[DATA EXCERPTS Boundary: Start]

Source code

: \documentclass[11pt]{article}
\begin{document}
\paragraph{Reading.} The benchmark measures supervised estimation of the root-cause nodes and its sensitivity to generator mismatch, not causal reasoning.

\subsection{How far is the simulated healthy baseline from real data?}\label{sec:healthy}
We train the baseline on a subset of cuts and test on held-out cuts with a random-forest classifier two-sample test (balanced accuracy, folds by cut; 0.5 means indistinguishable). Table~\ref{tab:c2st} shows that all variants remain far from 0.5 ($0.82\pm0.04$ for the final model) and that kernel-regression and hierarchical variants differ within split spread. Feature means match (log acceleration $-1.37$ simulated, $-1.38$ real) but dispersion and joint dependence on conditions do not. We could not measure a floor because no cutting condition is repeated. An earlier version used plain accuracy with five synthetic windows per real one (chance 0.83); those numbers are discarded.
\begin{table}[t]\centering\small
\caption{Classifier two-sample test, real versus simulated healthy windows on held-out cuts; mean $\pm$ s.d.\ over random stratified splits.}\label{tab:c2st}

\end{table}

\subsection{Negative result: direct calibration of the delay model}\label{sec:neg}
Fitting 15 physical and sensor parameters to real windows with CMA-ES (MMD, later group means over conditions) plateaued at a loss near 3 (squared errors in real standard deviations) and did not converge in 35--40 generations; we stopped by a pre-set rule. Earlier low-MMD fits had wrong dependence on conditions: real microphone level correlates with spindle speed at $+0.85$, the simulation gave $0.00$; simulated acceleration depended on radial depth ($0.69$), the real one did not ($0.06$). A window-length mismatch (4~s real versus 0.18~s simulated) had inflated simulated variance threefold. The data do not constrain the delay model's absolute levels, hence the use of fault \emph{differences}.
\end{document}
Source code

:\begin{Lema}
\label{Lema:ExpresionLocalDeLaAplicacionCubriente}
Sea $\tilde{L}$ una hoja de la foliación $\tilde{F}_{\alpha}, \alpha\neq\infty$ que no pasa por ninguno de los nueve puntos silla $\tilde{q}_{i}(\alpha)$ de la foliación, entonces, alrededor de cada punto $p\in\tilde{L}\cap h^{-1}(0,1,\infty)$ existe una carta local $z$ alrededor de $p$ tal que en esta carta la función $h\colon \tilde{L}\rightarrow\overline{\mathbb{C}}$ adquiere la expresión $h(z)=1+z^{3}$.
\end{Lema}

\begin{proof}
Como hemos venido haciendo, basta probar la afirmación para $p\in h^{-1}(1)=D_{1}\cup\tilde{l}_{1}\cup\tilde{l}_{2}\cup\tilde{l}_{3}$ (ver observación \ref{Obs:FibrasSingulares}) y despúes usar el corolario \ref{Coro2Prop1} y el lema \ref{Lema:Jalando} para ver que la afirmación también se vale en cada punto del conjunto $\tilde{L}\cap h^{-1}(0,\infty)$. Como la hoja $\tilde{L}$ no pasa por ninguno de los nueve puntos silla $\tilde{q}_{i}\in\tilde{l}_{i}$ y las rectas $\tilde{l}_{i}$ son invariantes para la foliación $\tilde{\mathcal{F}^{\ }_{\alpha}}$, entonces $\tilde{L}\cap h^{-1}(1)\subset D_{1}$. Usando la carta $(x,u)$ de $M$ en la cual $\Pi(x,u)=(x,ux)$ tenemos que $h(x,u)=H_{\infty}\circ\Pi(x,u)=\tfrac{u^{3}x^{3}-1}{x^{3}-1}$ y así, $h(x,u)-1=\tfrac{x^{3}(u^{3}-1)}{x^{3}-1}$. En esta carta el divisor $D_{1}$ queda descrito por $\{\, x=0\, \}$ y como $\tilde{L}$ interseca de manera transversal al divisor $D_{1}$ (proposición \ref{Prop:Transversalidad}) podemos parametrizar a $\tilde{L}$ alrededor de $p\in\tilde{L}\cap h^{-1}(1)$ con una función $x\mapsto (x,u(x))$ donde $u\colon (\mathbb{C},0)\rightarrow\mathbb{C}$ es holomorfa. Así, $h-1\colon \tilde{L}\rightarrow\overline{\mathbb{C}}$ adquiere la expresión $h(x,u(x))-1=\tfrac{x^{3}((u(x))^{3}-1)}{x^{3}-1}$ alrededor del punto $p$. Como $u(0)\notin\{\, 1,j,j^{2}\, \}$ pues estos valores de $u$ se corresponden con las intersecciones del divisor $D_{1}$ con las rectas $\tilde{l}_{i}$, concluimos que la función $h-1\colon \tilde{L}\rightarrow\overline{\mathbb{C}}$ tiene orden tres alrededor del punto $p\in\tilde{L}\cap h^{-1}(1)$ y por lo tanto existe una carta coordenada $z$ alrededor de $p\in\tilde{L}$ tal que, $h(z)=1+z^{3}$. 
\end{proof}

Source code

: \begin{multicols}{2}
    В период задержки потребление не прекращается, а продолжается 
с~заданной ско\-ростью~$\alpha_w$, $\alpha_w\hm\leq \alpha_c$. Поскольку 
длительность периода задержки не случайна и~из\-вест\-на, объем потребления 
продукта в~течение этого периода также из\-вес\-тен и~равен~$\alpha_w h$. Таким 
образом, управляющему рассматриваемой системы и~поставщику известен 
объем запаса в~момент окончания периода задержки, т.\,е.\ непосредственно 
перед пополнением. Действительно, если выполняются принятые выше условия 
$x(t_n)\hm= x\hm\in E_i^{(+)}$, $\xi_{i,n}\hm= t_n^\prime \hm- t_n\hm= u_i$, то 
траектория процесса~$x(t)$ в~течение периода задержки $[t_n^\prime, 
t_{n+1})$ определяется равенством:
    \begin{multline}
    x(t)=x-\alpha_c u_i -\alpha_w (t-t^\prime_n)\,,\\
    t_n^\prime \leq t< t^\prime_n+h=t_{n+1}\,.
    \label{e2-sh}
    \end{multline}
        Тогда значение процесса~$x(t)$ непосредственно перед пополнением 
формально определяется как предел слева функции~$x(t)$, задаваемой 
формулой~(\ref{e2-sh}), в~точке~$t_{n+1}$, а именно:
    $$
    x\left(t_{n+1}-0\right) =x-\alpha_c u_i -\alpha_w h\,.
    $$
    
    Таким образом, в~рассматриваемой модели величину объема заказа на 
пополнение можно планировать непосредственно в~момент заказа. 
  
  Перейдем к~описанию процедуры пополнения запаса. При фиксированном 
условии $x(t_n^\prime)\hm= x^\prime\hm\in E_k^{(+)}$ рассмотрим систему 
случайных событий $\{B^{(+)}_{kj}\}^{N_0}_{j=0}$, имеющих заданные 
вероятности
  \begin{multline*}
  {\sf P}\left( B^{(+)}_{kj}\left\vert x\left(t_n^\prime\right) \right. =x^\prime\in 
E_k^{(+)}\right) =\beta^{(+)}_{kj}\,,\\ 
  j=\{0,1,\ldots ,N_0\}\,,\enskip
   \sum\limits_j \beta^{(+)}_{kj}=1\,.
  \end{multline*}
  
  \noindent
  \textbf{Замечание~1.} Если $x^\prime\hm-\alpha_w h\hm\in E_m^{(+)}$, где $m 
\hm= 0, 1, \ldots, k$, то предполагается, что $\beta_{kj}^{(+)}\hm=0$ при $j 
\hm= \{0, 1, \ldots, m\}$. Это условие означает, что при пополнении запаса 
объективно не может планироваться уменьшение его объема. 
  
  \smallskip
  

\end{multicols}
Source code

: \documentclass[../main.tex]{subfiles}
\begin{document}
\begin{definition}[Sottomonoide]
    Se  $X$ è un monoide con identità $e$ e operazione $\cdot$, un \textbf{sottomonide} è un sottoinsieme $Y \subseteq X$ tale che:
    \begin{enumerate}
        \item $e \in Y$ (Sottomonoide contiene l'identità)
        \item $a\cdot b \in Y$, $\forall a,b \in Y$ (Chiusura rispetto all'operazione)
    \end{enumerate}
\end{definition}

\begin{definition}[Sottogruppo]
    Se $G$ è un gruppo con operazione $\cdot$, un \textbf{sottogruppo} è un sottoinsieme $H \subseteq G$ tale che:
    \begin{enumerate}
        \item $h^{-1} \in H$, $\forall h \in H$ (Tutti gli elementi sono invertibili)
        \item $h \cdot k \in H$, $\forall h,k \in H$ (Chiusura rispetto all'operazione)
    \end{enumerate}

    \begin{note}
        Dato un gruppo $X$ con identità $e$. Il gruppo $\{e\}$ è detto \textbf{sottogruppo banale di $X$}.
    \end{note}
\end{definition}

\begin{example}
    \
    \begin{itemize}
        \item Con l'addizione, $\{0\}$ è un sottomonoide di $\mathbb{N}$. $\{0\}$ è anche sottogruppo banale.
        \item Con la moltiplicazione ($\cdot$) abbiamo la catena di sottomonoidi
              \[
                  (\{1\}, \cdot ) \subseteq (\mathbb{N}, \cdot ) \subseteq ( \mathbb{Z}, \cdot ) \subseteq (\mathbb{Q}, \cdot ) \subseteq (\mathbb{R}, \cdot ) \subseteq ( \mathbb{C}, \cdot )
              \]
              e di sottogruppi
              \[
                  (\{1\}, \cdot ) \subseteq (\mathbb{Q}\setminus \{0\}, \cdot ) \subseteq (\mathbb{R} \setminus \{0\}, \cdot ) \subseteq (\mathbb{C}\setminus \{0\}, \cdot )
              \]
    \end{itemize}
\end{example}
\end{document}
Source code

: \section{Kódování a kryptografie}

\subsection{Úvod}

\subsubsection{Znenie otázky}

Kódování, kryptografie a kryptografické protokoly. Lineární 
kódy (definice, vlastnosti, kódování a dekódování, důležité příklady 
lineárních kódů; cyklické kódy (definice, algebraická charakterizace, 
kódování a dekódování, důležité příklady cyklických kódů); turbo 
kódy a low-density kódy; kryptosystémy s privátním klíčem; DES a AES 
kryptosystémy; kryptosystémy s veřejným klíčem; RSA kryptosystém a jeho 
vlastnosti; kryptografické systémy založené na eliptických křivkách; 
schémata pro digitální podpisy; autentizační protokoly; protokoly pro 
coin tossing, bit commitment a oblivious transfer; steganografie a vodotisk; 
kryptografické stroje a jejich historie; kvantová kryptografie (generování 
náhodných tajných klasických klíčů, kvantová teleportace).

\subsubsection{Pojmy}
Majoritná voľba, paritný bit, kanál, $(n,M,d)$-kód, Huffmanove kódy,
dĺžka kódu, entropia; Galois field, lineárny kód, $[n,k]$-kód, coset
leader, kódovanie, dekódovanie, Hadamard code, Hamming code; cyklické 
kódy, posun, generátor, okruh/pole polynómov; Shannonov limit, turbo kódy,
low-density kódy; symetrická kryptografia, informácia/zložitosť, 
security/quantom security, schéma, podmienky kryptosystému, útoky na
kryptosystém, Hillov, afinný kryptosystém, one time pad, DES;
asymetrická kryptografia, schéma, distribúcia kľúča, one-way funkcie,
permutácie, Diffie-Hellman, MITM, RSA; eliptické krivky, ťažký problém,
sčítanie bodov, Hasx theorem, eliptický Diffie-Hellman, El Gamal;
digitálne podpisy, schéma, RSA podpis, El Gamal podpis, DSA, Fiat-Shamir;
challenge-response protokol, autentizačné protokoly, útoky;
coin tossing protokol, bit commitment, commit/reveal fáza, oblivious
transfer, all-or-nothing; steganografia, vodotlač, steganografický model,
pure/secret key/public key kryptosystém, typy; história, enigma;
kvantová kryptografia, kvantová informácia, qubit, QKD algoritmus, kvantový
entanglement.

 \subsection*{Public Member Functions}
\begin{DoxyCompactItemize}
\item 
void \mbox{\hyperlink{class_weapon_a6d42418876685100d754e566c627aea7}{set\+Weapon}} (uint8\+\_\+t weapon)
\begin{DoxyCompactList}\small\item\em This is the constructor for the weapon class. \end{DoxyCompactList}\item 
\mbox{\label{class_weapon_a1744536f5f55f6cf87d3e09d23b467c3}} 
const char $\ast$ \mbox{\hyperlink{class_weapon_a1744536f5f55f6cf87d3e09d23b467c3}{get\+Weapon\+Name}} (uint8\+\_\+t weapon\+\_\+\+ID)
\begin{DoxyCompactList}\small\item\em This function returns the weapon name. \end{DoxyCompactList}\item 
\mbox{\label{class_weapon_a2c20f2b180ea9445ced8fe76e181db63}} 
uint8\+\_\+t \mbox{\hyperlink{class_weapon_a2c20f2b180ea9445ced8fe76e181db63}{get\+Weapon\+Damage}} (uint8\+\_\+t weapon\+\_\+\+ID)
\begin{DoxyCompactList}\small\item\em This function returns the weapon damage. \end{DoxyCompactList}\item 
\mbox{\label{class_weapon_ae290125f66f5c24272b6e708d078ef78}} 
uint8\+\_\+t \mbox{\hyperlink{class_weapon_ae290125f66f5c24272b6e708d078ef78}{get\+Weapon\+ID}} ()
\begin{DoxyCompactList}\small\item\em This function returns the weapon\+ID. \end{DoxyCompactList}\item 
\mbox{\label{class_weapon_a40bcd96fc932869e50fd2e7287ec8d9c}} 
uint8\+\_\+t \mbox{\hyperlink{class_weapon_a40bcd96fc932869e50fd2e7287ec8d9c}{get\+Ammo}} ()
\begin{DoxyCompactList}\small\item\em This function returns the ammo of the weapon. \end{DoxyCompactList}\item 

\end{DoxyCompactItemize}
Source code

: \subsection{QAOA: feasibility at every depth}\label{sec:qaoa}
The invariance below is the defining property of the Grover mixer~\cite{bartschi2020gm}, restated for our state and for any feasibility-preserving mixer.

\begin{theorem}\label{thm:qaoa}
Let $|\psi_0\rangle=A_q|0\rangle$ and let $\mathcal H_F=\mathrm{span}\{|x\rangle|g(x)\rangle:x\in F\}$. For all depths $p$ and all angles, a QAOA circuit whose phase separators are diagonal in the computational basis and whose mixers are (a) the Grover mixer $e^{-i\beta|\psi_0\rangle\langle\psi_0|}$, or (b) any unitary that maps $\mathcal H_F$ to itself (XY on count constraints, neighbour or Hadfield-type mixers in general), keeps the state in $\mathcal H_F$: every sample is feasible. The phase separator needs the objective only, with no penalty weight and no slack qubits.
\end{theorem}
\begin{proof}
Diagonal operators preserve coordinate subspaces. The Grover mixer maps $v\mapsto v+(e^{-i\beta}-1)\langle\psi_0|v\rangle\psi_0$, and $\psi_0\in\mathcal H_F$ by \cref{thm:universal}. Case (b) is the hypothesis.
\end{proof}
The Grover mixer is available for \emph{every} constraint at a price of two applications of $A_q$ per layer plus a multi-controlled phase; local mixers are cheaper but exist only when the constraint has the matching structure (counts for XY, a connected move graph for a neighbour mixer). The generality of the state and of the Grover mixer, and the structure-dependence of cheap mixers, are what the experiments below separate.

[DATA EXCERPTS Boundary: End]

## WHAT THE EXERCISE ASKS:
Your task is to copy every line in the entries that holds the string "density".

## ANSWER SECTION:
kódy a low-density kódy; kryptosystémy s privátním klíčem; DES a AES 
low-density kódy; symetrická kryptografia, informácia/zložitosť, 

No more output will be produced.